### TASK DESCRIPTION
Reproduce every record below exactly, with the pictures left out.

### Source texts of formatted documents
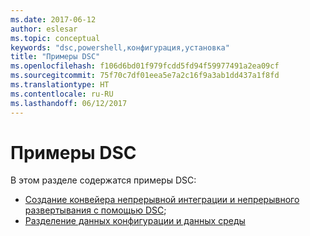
 ```yaml
---
ms.date: 2017-06-12
author: eslesar
ms.topic: conceptual
keywords: "dsc,powershell,конфигурация,установка"
title: "Примеры DSC"
ms.openlocfilehash: f106d6bd01f979fcdd5fd94f59977491a2ea09cf
ms.sourcegitcommit: 75f70c7df01eea5e7a2c16f9a3ab1dd437a1f8fd
ms.translationtype: HT
ms.contentlocale: ru-RU
ms.lasthandoff: 06/12/2017
---
```

<a id="dsc-examples" class="xliff"></a>
# Примеры DSC

В этом разделе содержатся примеры DSC:

- [Создание конвейера непрерывной интеграции и непрерывного развертывания с помощью DSC](dscCiCd.md);
- [Разделение данных конфигурации и данных среды](separatingEnvData.md)

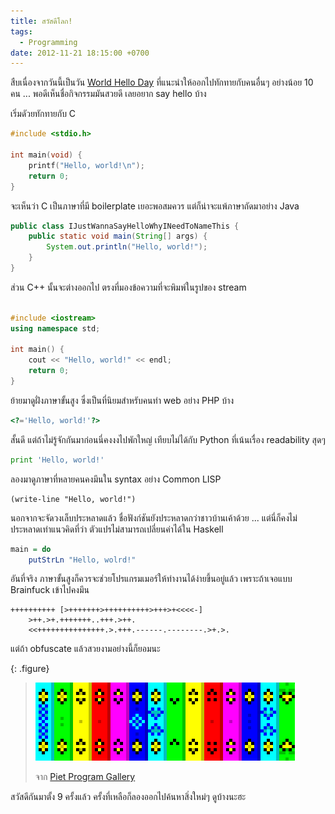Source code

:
 ```yaml
---
title: สวัสดีโลก!
tags:
  - Programming
date: 2012-11-21 18:15:00 +0700
---
```


สืบเนื่องจากวันนี้เป็นวัน [World Hello Day][] ที่แนะนำให้ออกไปทักทายกับคนอื่นๆ อย่างน้อย 10 คน ...  พอดีเห็นชื่อกิจกรรมมันสวยดี เลยอยาก say hello บ้าง

เริ่มดัวยทักทายกับ C

``` c
#include <stdio.h>

int main(void) {
    printf("Hello, world!\n");
    return 0;
}
```

จะเห็นว่า C เป็นภาษาที่มี boilerplate เยอะพอสมควร แต่ก็น่าจะแพ้ภาษาถัดมาอย่าง Java

``` java
public class IJustWannaSayHelloWhyINeedToNameThis {
    public static void main(String[] args) {
        System.out.println("Hello, world!");
    }
}
```

ส่วน C++ นั้นจะต่างออกไป ตรงที่มองข้อความที่จะพิมพ์ในรูปของ stream

``` c++

#include <iostream>
using namespace std;

int main() {
    cout << "Hello, world!" << endl;
    return 0;
}
```

ย้ายมาดูฝั่งภาษาขั้นสูง ซึ่งเป็นที่นิยมสำหรับคนทำ web อย่าง PHP บ้าง

``` php
<?='Hello, world!'?>
```

สั้นดี แต่ถ้าไม่รู้จักกันมาก่อนนี่คงงงไปพักใหญ่ เทียบไม่ได้กับ Python ที่เน้นเรื่อง readability สุดๆ

``` python
print 'Hello, world!'
```

ลองมาดูภาษาที่หลายคนคงมึนใน syntax อย่าง Common LISP

``` common-lisp
(write-line "Hello, world!")
```

นอกจากจะจัดวงเล็บประหลาดแล้ว ชื่อฟังก์ชันยังประหลาดกว่าชาวบ้านเค้าด้วย ... แต่นี่ก็คงไม่ประหลาดเท่าแนวคิดที่ว่า ตัวแปรไม่สามารถเปลี่ยนค่าได้ใน Haskell

``` haskell
main = do
    putStrLn "Hello, wolrd!"
```

อันที่จริง ภาษาขั้นสูงก็ควรจะช่วยโปรแกรมเมอร์ให้ทำงานได้ง่ายขึ้นอยู่แล้ว เพราะถ้าเจอแบบ Brainfuck เข้าไปคงมึน

```
++++++++++ [>+++++++>++++++++++>+++>+<<<<-]
    >++.>+.+++++++..+++.>++.
    <<+++++++++++++++.>.+++.------.--------.>+.>.
```

แต่ถ้า obfuscate แล้วสวยงามอย่างนี้ก็ยอมนะ

{: .figure}
> ![](/images/program/misc/piet-hello-world.png)
>
> จาก [Piet Program Gallery][]

สวัสดีกันมาตั้ง 9 ครั้งแล้ว ครั้งที่เหลือก็ลองออกไปค้นหาสิ่งใหม่ๆ ดูบ้างนะฮะ


[World Hello Day]: //www.everyday-readers.com/blog/on-the-day/21-nov-world-hello-day/
[Piet Program Gallery]: //www.dangermouse.net/esoteric/piet/samples.html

### RESULT OF THE EXERCISE
 ```yaml
---
ms.date: 2017-06-12
author: eslesar
ms.topic: conceptual
keywords: "dsc,powershell,конфигурация,установка"
title: "Примеры DSC"
ms.openlocfilehash: f106d6bd01f979fcdd5fd94f59977491a2ea09cf
ms.sourcegitcommit: 75f70c7df01eea5e7a2c16f9a3ab1dd437a1f8fd
ms.translationtype: HT
ms.contentlocale: ru-RU
ms.lasthandoff: 06/12/2017
---
```

<a id="dsc-examples" class="xliff"></a>
# Примеры DSC

В этом разделе содержатся примеры DSC:

- [Создание конвейера непрерывной интеграции и непрерывного развертывания с помощью DSC](dscCiCd.md);
- [Разделение данных конфигурации и данных среды](separatingEnvData.md)

Source code

:
 ```yaml
---
title: สวัสดีโลก!
tags:
  - Programming
date: 2012-11-21 18:15:00 +0700
---
```


สืบเนื่องจากวันนี้เป็นวัน [World Hello Day][] ที่แนะนำให้ออกไปทักทายกับคนอื่นๆ อย่างน้อย 10 คน ...  พอดีเห็นชื่อกิจกรรมมันสวยดี เลยอยาก say hello บ้าง

เริ่มดัวยทักทายกับ C

``` c
#include <stdio.h>

int main(void) {
    printf("Hello, world!\n");
    return 0;
}
```

จะเห็นว่า C เป็นภาษาที่มี boilerplate เยอะพอสมควร แต่ก็น่าจะแพ้ภาษาถัดมาอย่าง Java

``` java
public class IJustWannaSayHelloWhyINeedToNameThis {
    public static void main(String[] args) {
        System.out.println("Hello, world!");
    }
}
```

ส่วน C++ นั้นจะต่างออกไป ตรงที่มองข้อความที่จะพิมพ์ในรูปของ stream

``` c++

#include <iostream>
using namespace std;

int main() {
    cout << "Hello, world!" << endl;
    return 0;
}
```

ย้ายมาดูฝั่งภาษาขั้นสูง ซึ่งเป็นที่นิยมสำหรับคนทำ web อย่าง PHP บ้าง

``` php
<?='Hello, world!'?>
```

สั้นดี แต่ถ้าไม่รู้จักกันมาก่อนนี่คงงงไปพักใหญ่ เทียบไม่ได้กับ Python ที่เน้นเรื่อง readability สุดๆ

``` python
print 'Hello, world!'
```

ลองมาดูภาษาที่หลายคนคงมึนใน syntax อย่าง Common LISP

``` common-lisp
(write-line "Hello, world!")
```

นอกจากจะจัดวงเล็บประหลาดแล้ว ชื่อฟังก์ชันยังประหลาดกว่าชาวบ้านเค้าด้วย ... แต่นี่ก็คงไม่ประหลาดเท่าแนวคิดที่ว่า ตัวแปรไม่สามารถเปลี่ยนค่าได้ใน Haskell

``` haskell
main = do
    putStrLn "Hello, wolrd!"
```

อันที่จริง ภาษาขั้นสูงก็ควรจะช่วยโปรแกรมเมอร์ให้ทำงานได้ง่ายขึ้นอยู่แล้ว เพราะถ้าเจอแบบ Brainfuck เข้าไปคงมึน

```
++++++++++ [>+++++++>++++++++++>+++>+<<<<-]
    >++.>+.+++++++..+++.>++.
    <<+++++++++++++++.>.+++.------.--------.>+.>.
```

แต่ถ้า obfuscate แล้วสวยงามอย่างนี้ก็ยอมนะ

{: .figure}
> ![](/images/program/misc/piet-hello-world.png)
>
> จาก [Piet Program Gallery][]

สวัสดีกันมาตั้ง 9 ครั้งแล้ว ครั้งที่เหลือก็ลองออกไปค้นหาสิ่งใหม่ๆ ดูบ้างนะฮะ


[World Hello Day]: //www.everyday-readers.com/blog/on-the-day/21-nov-world-hello-day/
[Piet Program Gallery]: //www.dangermouse.net/esoteric/piet/samples.html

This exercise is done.